Input for this task:
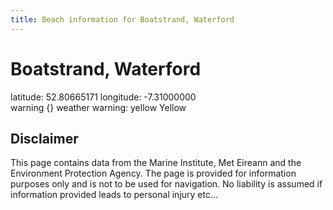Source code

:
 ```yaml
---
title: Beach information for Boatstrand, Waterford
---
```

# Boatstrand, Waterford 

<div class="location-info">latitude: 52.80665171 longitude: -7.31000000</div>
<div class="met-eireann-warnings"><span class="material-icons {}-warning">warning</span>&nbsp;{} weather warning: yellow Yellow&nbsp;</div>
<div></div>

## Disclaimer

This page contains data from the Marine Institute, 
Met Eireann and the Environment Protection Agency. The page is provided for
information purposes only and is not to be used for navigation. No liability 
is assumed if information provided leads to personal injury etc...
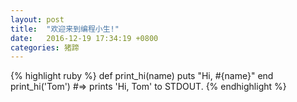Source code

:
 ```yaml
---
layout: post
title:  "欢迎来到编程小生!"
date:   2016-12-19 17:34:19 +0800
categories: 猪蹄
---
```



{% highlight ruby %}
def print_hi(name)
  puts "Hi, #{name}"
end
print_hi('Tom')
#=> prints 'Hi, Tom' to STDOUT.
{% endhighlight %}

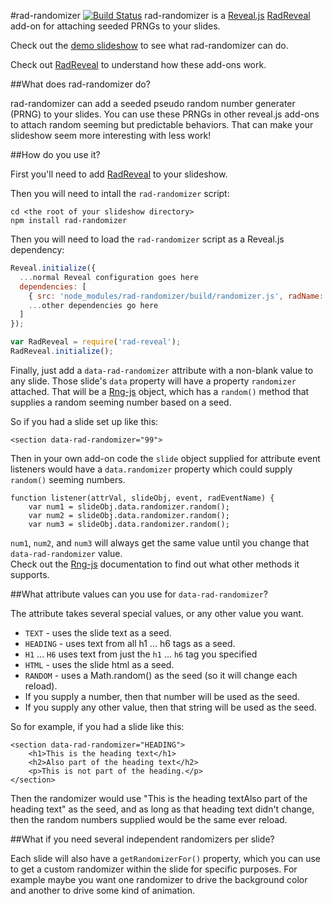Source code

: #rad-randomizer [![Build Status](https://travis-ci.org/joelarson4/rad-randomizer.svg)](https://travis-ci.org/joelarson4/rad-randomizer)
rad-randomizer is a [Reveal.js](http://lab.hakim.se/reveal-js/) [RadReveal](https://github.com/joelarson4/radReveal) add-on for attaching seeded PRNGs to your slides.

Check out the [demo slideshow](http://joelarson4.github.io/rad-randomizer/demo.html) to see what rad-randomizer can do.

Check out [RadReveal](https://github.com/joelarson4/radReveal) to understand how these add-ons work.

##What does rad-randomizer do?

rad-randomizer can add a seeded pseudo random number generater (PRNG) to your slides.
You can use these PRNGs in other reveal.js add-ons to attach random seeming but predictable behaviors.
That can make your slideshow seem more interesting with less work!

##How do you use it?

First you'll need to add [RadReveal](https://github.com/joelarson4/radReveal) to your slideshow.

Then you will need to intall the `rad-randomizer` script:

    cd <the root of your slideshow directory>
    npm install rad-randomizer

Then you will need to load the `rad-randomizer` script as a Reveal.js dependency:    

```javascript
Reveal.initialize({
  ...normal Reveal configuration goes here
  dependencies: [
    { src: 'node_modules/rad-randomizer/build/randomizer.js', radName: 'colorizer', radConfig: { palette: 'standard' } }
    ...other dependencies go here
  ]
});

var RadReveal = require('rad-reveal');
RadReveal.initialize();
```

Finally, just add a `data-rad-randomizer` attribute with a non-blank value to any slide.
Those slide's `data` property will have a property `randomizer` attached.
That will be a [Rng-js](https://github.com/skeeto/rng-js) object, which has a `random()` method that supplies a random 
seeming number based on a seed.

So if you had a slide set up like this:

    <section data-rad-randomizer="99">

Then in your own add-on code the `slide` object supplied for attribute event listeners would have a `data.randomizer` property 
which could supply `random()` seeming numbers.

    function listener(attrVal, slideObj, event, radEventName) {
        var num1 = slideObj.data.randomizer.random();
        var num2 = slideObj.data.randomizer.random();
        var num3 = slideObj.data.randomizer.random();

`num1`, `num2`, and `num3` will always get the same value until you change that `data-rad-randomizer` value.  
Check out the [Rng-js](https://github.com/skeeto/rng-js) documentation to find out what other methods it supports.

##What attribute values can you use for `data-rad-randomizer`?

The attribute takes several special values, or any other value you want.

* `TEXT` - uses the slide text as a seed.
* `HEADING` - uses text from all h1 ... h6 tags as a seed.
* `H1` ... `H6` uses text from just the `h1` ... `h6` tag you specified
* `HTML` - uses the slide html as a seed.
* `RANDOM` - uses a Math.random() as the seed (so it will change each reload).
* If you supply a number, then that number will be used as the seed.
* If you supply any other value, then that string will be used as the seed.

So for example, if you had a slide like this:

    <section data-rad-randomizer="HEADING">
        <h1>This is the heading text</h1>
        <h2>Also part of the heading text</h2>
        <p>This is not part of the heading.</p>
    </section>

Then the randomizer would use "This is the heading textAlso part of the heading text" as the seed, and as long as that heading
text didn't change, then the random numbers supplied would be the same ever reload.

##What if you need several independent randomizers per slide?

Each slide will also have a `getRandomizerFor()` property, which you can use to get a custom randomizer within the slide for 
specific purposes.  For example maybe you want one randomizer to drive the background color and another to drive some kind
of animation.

Exercise aim: Your answer must be an exact copy of the records, with no pictures in it.

Response to the task:
Source code

:
 ```yaml
---
title: Beach information for Boatstrand, Waterford
---
```

# Boatstrand, Waterford 

<div class="location-info">latitude: 52.80665171 longitude: -7.31000000</div>
<div class="met-eireann-warnings"><span class="material-icons {}-warning">warning</span>&nbsp;{} weather warning: yellow Yellow&nbsp;</div>
<div></div>

## Disclaimer

This page contains data from the Marine Institute, 
Met Eireann and the Environment Protection Agency. The page is provided for
information purposes only and is not to be used for navigation. No liability 
is assumed if information provided leads to personal injury etc...
Source code

:
 ```yaml
---
layout: post
title:  "欢迎来到编程小生!"
date:   2016-12-19 17:34:19 +0800
categories: 猪蹄
---
```



{% highlight ruby %}
def print_hi(name)
  puts "Hi, #{name}"
end
print_hi('Tom')
#=> prints 'Hi, Tom' to STDOUT.
{% endhighlight %}

Source code

: #rad-randomizer [![Build Status](https://travis-ci.org/joelarson4/rad-randomizer.svg)](https://travis-ci.org/joelarson4/rad-randomizer)
rad-randomizer is a [Reveal.js](http://lab.hakim.se/reveal-js/) [RadReveal](https://github.com/joelarson4/radReveal) add-on for attaching seeded PRNGs to your slides.

Check out the [demo slideshow](http://joelarson4.github.io/rad-randomizer/demo.html) to see what rad-randomizer can do.

Check out [RadReveal](https://github.com/joelarson4/radReveal) to understand how these add-ons work.

##What does rad-randomizer do?

rad-randomizer can add a seeded pseudo random number generater (PRNG) to your slides.
You can use these PRNGs in other reveal.js add-ons to attach random seeming but predictable behaviors.
That can make your slideshow seem more interesting with less work!

##How do you use it?

First you'll need to add [RadReveal](https://github.com/joelarson4/radReveal) to your slideshow.

Then you will need to intall the `rad-randomizer` script:

    cd <the root of your slideshow directory>
    npm install rad-randomizer

Then you will need to load the `rad-randomizer` script as a Reveal.js dependency:    

```javascript
Reveal.initialize({
  ...normal Reveal configuration goes here
  dependencies: [
    { src: 'node_modules/rad-randomizer/build/randomizer.js', radName: 'colorizer', radConfig: { palette: 'standard' } }
    ...other dependencies go here
  ]
});

var RadReveal = require('rad-reveal');
RadReveal.initialize();
```

Finally, just add a `data-rad-randomizer` attribute with a non-blank value to any slide.
Those slide's `data` property will have a property `randomizer` attached.
That will be a [Rng-js](https://github.com/skeeto/rng-js) object, which has a `random()` method that supplies a random 
seeming number based on a seed.

So if you had a slide set up like this:

    <section data-rad-randomizer="99">

Then in your own add-on code the `slide` object supplied for attribute event listeners would have a `data.randomizer` property 
which could supply `random()` seeming numbers.

    function listener(attrVal, slideObj, event, radEventName) {
        var num1 = slideObj.data.randomizer.random();
        var num2 = slideObj.data.randomizer.random();
        var num3 = slideObj.data.randomizer.random();

`num1`, `num2`, and `num3` will always get the same value until you change that `data-rad-randomizer` value.  
Check out the [Rng-js](https://github.com/skeeto/rng-js) documentation to find out what other methods it supports.

##What attribute values can you use for `data-rad-randomizer`?

The attribute takes several special values, or any other value you want.

* `TEXT` - uses the slide text as a seed.
* `HEADING` - uses text from all h1 ... h6 tags as a seed.
* `H1` ... `H6` uses text from just the `h1` ... `h6` tag you specified
* `HTML` - uses the slide html as a seed.
* `RANDOM` - uses a Math.random() as the seed (so it will change each reload).
* If you supply a number, then that number will be used as the seed.
* If you supply any other value, then that string will be used as the seed.

So for example, if you had a slide like this:

    <section data-rad-randomizer="HEADING">
        <h1>This is the heading text</h1>
        <h2>Also part of the heading text</h2>
        <p>This is not part of the heading.</p>
    </section>

Then the randomizer would use "This is the heading textAlso part of the heading text" as the seed, and as long as that heading
text didn't change, then the random numbers supplied would be the same ever reload.

##What if you need several independent randomizers per slide?

Each slide will also have a `getRandomizerFor()` property, which you can use to get a custom randomizer within the slide for 
specific purposes.  For example maybe you want one randomizer to drive the background color and another to drive some kind
of animation.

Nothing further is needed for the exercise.